The calamity is all depicted in the classic Torchwood one-two punch of generalized news reports by increasingly alarmed journalists subsequently brought home by individual examples: Gwen's dad, languishing in a hospital bed; the execution of a pedophile rapist proved futile; a horribly mangled bomb victim still, impossibly, conscious and aware; a CIA man impaled in the chest by a plunging rebar and struggling to do his job past the pain of an unhealing mortal wound.
That CIA man is new regular Rex Matheson (Mekhi Phifer), whose assistant, Esther (Alexa Havins), manages to connect the inception of what the press call "Miracle Day" with another strange event that occurs exactly simultaneously: the CIA receives a spray of incoming flashes, all consisting of the word "Torchwood," followed by the immediate elimination of all electronic and archival hard-copy references to the institute.
Classic Sci-Fi Dilemma
Bill Pullman as Oswald Danes in Torchwood: Miracle Day.

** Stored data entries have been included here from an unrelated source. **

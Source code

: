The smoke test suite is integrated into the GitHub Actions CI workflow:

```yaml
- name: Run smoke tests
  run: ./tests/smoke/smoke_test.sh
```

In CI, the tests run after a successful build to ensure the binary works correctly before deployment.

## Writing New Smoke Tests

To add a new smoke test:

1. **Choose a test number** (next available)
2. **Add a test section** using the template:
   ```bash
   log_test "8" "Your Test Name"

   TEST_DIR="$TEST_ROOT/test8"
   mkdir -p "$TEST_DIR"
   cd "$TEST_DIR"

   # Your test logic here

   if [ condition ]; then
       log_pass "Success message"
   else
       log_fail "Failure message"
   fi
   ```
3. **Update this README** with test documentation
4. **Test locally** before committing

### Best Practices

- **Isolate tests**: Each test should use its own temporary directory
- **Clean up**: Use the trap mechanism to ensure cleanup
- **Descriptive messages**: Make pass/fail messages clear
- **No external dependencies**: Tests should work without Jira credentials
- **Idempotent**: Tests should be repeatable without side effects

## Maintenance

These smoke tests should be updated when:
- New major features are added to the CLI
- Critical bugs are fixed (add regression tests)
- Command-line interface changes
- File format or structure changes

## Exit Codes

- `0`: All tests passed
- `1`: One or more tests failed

Image Gallery
StarzThe actions of those impacted by Miracle Day drive the plot. Rex, fighting both his injuries and the helplessness involving in trying to investigate something not happening, fixates on Torchwood as his only lead in solving the macabre transformation of Miracle Day. Meanwhile the pedophile rapist, Oswald Danes (Bill Pullman), is released, his sentence carried out despite its lack of effect; he reemerges into the world a lightning rod, a reviled antichrist who seems ready to make this new and darker Earth his own.

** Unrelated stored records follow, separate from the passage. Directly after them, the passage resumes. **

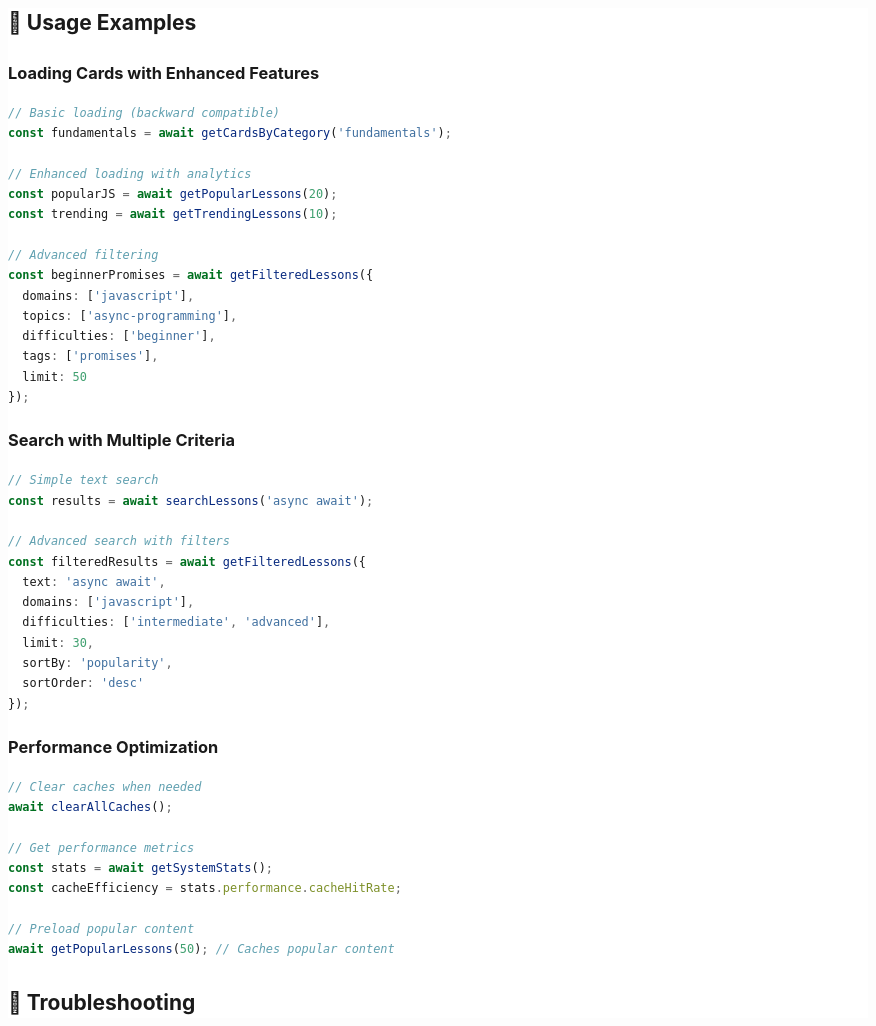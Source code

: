 ## 🎯 Usage Examples

### Loading Cards with Enhanced Features
```typescript
// Basic loading (backward compatible)
const fundamentals = await getCardsByCategory('fundamentals');

// Enhanced loading with analytics
const popularJS = await getPopularLessons(20);
const trending = await getTrendingLessons(10);

// Advanced filtering
const beginnerPromises = await getFilteredLessons({
  domains: ['javascript'],
  topics: ['async-programming'],
  difficulties: ['beginner'],
  tags: ['promises'],
  limit: 50
});
```

### Search with Multiple Criteria
```typescript
// Simple text search
const results = await searchLessons('async await');

// Advanced search with filters
const filteredResults = await getFilteredLessons({
  text: 'async await',
  domains: ['javascript'],
  difficulties: ['intermediate', 'advanced'],
  limit: 30,
  sortBy: 'popularity',
  sortOrder: 'desc'
});
```

### Performance Optimization
```typescript
// Clear caches when needed
await clearAllCaches();

// Get performance metrics
const stats = await getSystemStats();
const cacheEfficiency = stats.performance.cacheHitRate;

// Preload popular content
await getPopularLessons(50); // Caches popular content
```

## 🚨 Troubleshooting
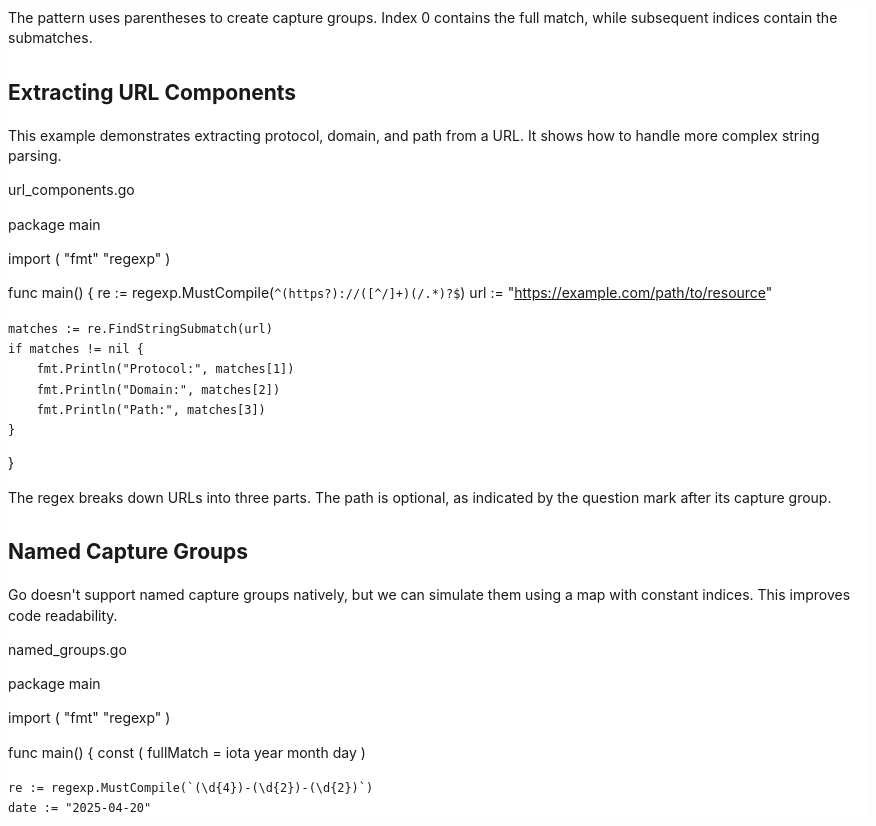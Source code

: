 The pattern uses parentheses to create capture groups. Index 0 contains the
full match, while subsequent indices contain the submatches.

## Extracting URL Components

This example demonstrates extracting protocol, domain, and path from a URL.
It shows how to handle more complex string parsing.

url_components.go
  

package main

import (
    "fmt"
    "regexp"
)

func main() {
    re := regexp.MustCompile(`^(https?)://([^/]+)(/.*)?$`)
    url := "https://example.com/path/to/resource"

    matches := re.FindStringSubmatch(url)
    if matches != nil {
        fmt.Println("Protocol:", matches[1])
        fmt.Println("Domain:", matches[2])
        fmt.Println("Path:", matches[3])
    }
}

The regex breaks down URLs into three parts. The path is optional, as indicated
by the question mark after its capture group.

## Named Capture Groups

Go doesn't support named capture groups natively, but we can simulate them
using a map with constant indices. This improves code readability.

named_groups.go
  

package main

import (
    "fmt"
    "regexp"
)

func main() {
    const (
        fullMatch = iota
        year
        month
        day
    )

    re := regexp.MustCompile(`(\d{4})-(\d{2})-(\d{2})`)
    date := "2025-04-20"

Torchwood: Miracle Day is a well-written (by Davies leading a remarkable stable including Jane Espenson, John Shiban, John Fay, and Doris Egan) and well-directed (by several hands starting with Bharat Nalluri, whose credits include Outcasts and the brilliant UK spy series MI-5) attempt at a classic science-fiction fable and, in my view, a successful one. Refreshingly for science-fiction drama, the story rides not on special effects (for which there is little need) or even the (more prevalent) guns and explosions, but on the responses of both individuals and masses to a simple threat to humanity that's not only unstoppable but worsening by the second, every unnaturally sustained heartbeat spinning the world further out of control. Far from being about a grinning Mr. Fix-It, Torchwood asks what we would do in a world of eternal suffering, a world in which Oswald Danes is king.